▶ **TASK TO COMPLETE**: Only the pictures are dropped; the lines of the material that follow are returned exactly.

= = =

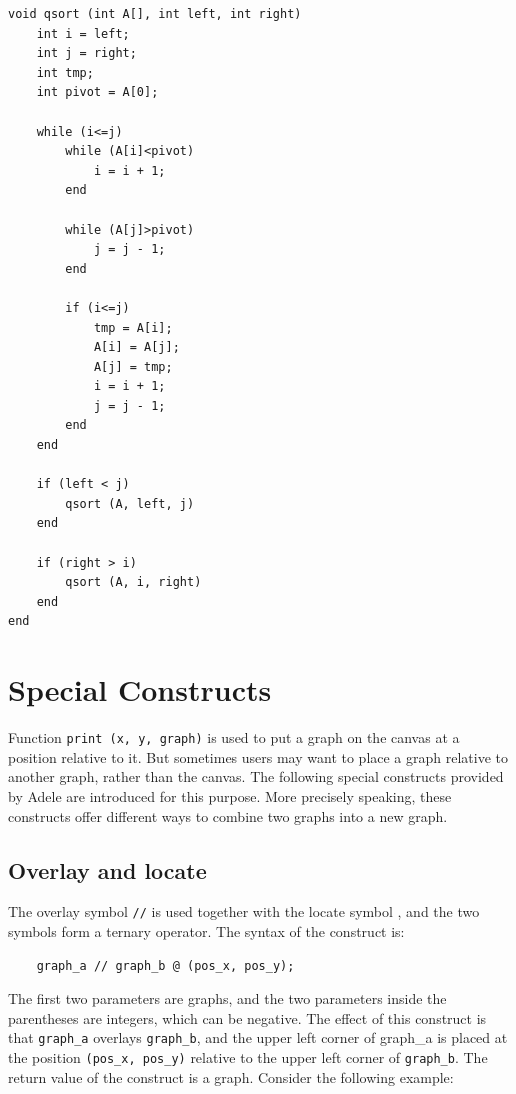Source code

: \documentclass[11pt,letterpaper]{article}
\begin{document}
\begin{lstlisting}[caption=qsort.adele, label=qsort, captionpos=b, frame=single, tabsize=4]
void qsort (int A[], int left, int right)
	int i = left;
	int j = right;
	int tmp;
	int pivot = A[0];

	while (i<=j)
		while (A[i]<pivot)
			i = i + 1;
		end
  		
		while (A[j]>pivot)
			j = j - 1;
		end
  		
  		if (i<=j)
			tmp = A[i];
			A[i] = A[j];
			A[j] = tmp;
			i = i + 1;
			j = j - 1;
		end
	end

	if (left < j)
  		qsort (A, left, j)
	end

	if (right > i)
  		qsort (A, i, right)
	end
end
\end{lstlisting}


\section {Special Constructs}

Function \texttt{print (x, y, graph)} is used to put a graph on the canvas at a position relative to it. But sometimes users may want to place a graph relative to another graph, rather than the canvas. The following special constructs provided by Adele are introduced for this purpose. More precisely speaking, these constructs offer different ways to combine two graphs into a new graph.

\subsection {Overlay and locate}

The overlay symbol \texttt{//} is used together with the locate symbol \texttt{\@}, and the two symbols form a ternary operator. The syntax of the construct is:

\begin{lstlisting}
    graph_a // graph_b @ (pos_x, pos_y);
\end{lstlisting}

The first two parameters are graphs, and the two parameters inside the parentheses are integers, which can be negative. The effect of this construct is that \texttt{graph\_a} overlays \texttt{graph\_b}, and the upper left corner of graph\_a is placed at the position \texttt{(pos\_x, pos\_y)} relative to the upper left corner of \texttt{graph\_b}. The return value of the construct is a graph. Consider the following example:
\end{document}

= = =

▶ **OUTPUT BELOW**:
Source code

: \documentclass[11pt,letterpaper]{article}
\begin{document}
\begin{lstlisting}[caption=qsort.adele, label=qsort, captionpos=b, frame=single, tabsize=4]
void qsort (int A[], int left, int right)
	int i = left;
	int j = right;
	int tmp;
	int pivot = A[0];

	while (i<=j)
		while (A[i]<pivot)
			i = i + 1;
		end
  		
		while (A[j]>pivot)
			j = j - 1;
		end
  		
  		if (i<=j)
			tmp = A[i];
			A[i] = A[j];
			A[j] = tmp;
			i = i + 1;
			j = j - 1;
		end
	end

	if (left < j)
  		qsort (A, left, j)
	end

	if (right > i)
  		qsort (A, i, right)
	end
end
\end{lstlisting}


\section {Special Constructs}

Function \texttt{print (x, y, graph)} is used to put a graph on the canvas at a position relative to it. But sometimes users may want to place a graph relative to another graph, rather than the canvas. The following special constructs provided by Adele are introduced for this purpose. More precisely speaking, these constructs offer different ways to combine two graphs into a new graph.

\subsection {Overlay and locate}

The overlay symbol \texttt{//} is used together with the locate symbol \texttt{\@}, and the two symbols form a ternary operator. The syntax of the construct is:

\begin{lstlisting}
    graph_a // graph_b @ (pos_x, pos_y);
\end{lstlisting}

The first two parameters are graphs, and the two parameters inside the parentheses are integers, which can be negative. The effect of this construct is that \texttt{graph\_a} overlays \texttt{graph\_b}, and the upper left corner of graph\_a is placed at the position \texttt{(pos\_x, pos\_y)} relative to the upper left corner of \texttt{graph\_b}. The return value of the construct is a graph. Consider the following example:
\end{document}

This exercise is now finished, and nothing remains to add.